Der Revision wird nicht Folge gegeben.

Die Kostenentscheidung bleibt dem Endurteil vorbehalten.

Text

Entscheidungsgründe:

Theresia R*** und Paula (Pauline) U*** verkauften mit Vertrag vom 2.8.1979 dem Beklagten die Liegenschaft Wien 3., Jacquingasse 51, um den Kaufpreis von S 2,700.000,--. Gemäß Punkt Drittens des Vertrages war dieser Betrag vom Beklagten in 120 gleichen Kaufpreisraten a S 22.500,-- zu bezahlen, wobei die erste Rate bis längstens 20.8.1979, die weiteren Raten bis längstens zum Zehnten der nachfolgenden Monate zur Zahlung fällig waren. Im Kaufvertrag wurden weiters folgende Vereinbarungen getroffen:

"Viertens: Für den Fall der Nichtzahlung einer Kaufpreisrate tritt nach Setzung einer Nachfrist von mindestens einer Woche Terminsverlust in der Form ein, daß die Verkäufer berechtigt sind, den gesamten zu diesem Zeitpunkt noch offenen Kaufpreisrest sofort fällig zu stellen und alle ihnen für dessen Einziehung geeignet erscheinenden Maßnahmen in die Wege zu leiten.

Weiters werden für den Fall eines Zahlungsverzuges 10 % (zehn Prozent) Verzugszinsen vereinbart, welche nach Bekanntgabe mit der nächsten Kaufpreisrate, bzw bei Eintritt des Terminsverlustes mit dem Restkaufpreis zu bezahlen sind.

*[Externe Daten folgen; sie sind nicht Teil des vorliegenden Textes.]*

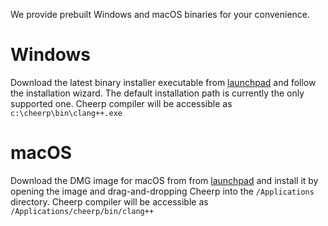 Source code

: We provide prebuilt Windows and macOS binaries for your convenience.

# Windows
Download the latest binary installer executable from [launchpad](https://launchpad.net/cheerp/+download) and follow the installation wizard. The default installation path is currently the only supported one. Cheerp compiler will be accessible as `c:\cheerp\bin\clang++.exe`

# macOS
Download the DMG image for macOS from from [launchpad](https://launchpad.net/cheerp/+download) and install it by opening the image and drag-and-dropping Cheerp into the `/Applications` directory. Cheerp compiler will be accessible as `/Applications/cheerp/bin/clang++`
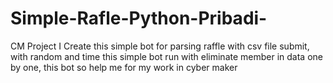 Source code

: # Simple-Rafle-Python-Pribadi-
CM Project
I Create this simple bot for parsing raffle with csv file submit,
with random and time this simple bot run with eliminate member in data one by one, this bot so help me for my work in cyber maker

Fünftens: Einvernehmlich wird festgestellt, daß die Kaufpreisforderung bzw die vereinbarten Kaufpreisraten auf der gegenwärtigen Kaufkraft des österreichischen Schillings beruht, wobei die vom Österreichischen Statistischen Zentralamt für den Monat August 1979 veröffentlichte Ziffer des Verbraucherpreisindex 1977 zugrundezulegen ist. Bei einer Änderung dieser Indexziffer erhöht oder erniedrigt sich die Kaufpreisratenforderung im gleichen Verhältnis, wobei jedoch Änderungen bis zu 5 % (fünf) einschließlich gegenüber der Basisziffer unberücksichtigt bleiben. Bei einer Neuberechnung der vereinbarten Kaufpreisraten auf Grund dieser Wertsicherung ist die Indexziffer des Monates, in dem die nach diesen Bestimmungen zu berücksichtigende Indexänderung eingetreten ist, als neue Vergleichsbasis für die weitere, im übrigen jedoch gleiche Anwendung dieser Wertsicherung festzustellen. Für den Fall des Eintrittes und der Geltendmachung des Terminsverlustes der vereinbarten Ratenzahlung (Pkt.Viertens) ist der Restkaufpreis in der Höhe zu bezahlen, wie er sich durch den Vergleich der Indexziffer des Zahlungsmonates gegenüber dem Basisindex für August 1979 errechnet, also ohne Berücksichtigung der für die ratenweise Kaufpreisabstattung vereinbarten 5 % Schwelle. Sollte das Österreichische Statistische Zentralamt von einer weiteren Veröffentlichung des Verbraucherpreisindex 1977 und eines gleichwertigen Nachfolgeindex Abstand nehmen, so hat die Berechnung der Kaufkraft des Schillings für die noch ausstehenden Kaufpreisraten nach dem Durchschnittspreis jener Waren zu erfolgen, auf welchen gegenwärtig die Indexziffer aufgebaut ist."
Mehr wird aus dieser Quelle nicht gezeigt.